Harvard University The Politics of Personal Data Gov 1430 |
Lab 2 Supplement: Locating and Predicting Social Security Numbers
Goal.
In this lab you will gain first-hand experience about the ease at which Social Security numbers can be acquired.
Suggested Readings
Experiment. Predicting SSNs (Due Tuesday).
The goal of this activity is to give you first-hand experience predicting SSNs from seemingly innocent information.
Here is a file containing a list of SSNs that share the same first 5 digits. Only the last 4 digits and dates of birth of these people appear in the file. Many of the people were born in the United States after 1990. The file has the fields {Last4SSN, Date of birth}. Select a candidate from the list; it must be someone who is born after 1990. Your job is to predict the SSN of the candidate. How many digits can you predict accurately?
You will try different ways to make predictions. First, try using the {SSN DOB} information alone. You fit a line to the dates of births for those assignments of SSNs born after 1990 (not including your candidate). Then, see how many of the digits you can correctly predict for your candidate. What are the range of possible values?
Try your predictions accounting for the renumbering done with every fifth SSN (see lecture 2 slides on the Course Wiki).
Instructions for technically fitting a line to points using Excel is available in the suggested readings above. You should probably decide which points you believe make the most appropriate line. For example, you should discard any birth dates prior to 1989 (enumeration at birth began in 1987). You might elect to also discard or discount some birth dates that you do not believe were given exactly at the time of birth. For example, if many of the births are in August 2000 but among them are some in April or February, you could ignore those births in fitting the line in the belief that most of the births in August were at birth and the others were delayed in getting a Social Security number assignment.

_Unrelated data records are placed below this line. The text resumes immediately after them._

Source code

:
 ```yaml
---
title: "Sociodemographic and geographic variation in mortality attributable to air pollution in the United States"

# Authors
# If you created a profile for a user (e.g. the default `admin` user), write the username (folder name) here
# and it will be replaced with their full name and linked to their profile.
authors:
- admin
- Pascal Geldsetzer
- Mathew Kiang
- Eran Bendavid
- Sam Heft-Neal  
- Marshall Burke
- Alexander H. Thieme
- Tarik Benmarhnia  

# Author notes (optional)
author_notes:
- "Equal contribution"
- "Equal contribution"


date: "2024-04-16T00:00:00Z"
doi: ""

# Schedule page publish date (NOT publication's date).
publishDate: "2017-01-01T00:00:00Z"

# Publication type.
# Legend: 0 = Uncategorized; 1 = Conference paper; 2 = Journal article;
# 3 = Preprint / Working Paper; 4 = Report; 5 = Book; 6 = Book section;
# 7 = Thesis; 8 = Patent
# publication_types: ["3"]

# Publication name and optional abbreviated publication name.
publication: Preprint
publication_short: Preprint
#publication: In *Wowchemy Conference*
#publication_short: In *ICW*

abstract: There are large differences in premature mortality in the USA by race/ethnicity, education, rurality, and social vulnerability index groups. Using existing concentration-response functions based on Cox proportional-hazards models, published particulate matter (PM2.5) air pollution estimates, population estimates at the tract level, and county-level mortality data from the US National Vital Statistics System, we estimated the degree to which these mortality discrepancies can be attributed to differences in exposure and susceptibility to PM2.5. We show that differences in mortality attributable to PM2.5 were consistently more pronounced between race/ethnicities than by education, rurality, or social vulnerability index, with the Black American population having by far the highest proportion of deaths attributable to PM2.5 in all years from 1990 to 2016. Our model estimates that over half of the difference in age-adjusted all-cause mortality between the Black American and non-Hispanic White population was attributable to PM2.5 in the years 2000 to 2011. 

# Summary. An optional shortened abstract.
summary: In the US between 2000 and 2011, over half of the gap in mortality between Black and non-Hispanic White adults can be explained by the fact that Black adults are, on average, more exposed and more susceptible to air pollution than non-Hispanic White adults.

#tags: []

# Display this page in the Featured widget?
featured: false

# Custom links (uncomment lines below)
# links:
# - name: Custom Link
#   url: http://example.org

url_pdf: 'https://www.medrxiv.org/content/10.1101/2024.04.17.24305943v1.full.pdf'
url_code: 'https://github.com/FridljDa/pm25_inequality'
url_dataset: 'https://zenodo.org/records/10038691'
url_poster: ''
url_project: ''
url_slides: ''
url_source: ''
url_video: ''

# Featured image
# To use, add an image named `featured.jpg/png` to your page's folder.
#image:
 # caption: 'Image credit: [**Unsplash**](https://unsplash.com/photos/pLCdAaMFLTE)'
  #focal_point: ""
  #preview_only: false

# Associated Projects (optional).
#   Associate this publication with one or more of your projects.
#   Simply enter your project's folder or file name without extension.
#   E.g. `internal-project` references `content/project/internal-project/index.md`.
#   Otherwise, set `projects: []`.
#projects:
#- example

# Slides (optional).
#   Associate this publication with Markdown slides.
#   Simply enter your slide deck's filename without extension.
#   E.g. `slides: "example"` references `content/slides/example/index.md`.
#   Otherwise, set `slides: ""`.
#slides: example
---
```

Second, use your line to predict each of the other points for birth dates after 1989. How correct are the predictions? To how many digits?
NOTE: When using Excel to fit a line, you may want to change the dates to be relative days from a given date. Different versions of Excel do not work well using dates as numbers, so you can alternatively take the smallest date for your values and then subtract all other dates from it so you get the number of days from your reference date. You will now be able to plot a scaled down version of date values as days from your reference date. You then just add the reference date back and display the value as a date to get a date again. For example, if your earliest date of interest is 6/9/1990 then take each of the other birth dates and subtract 6/9/1990 from them in Excel. This will give you the number of days. Use the number of days as the horizontal axis on your plot. The line will then be in number of days, which will likely be more recognizable numbers. To translate a number back to date, simply add 6/9/1990 to it and display the result as a date. You may find the following Excel functions useful: DATEVALUE(C2&"/"&D2&"/"&B2) to construct a date from values in the cells c2, d2, and b2; VALUE(RIGHT(A2,4)) to get a numeric value for the rightmost characters in the string at a2; and, T2-DATEVALUE("6/9/1990") to compute the number of days of the value in t2 is from 6/9/1990. You do not have to use Excel for this assignment if you prefer another way.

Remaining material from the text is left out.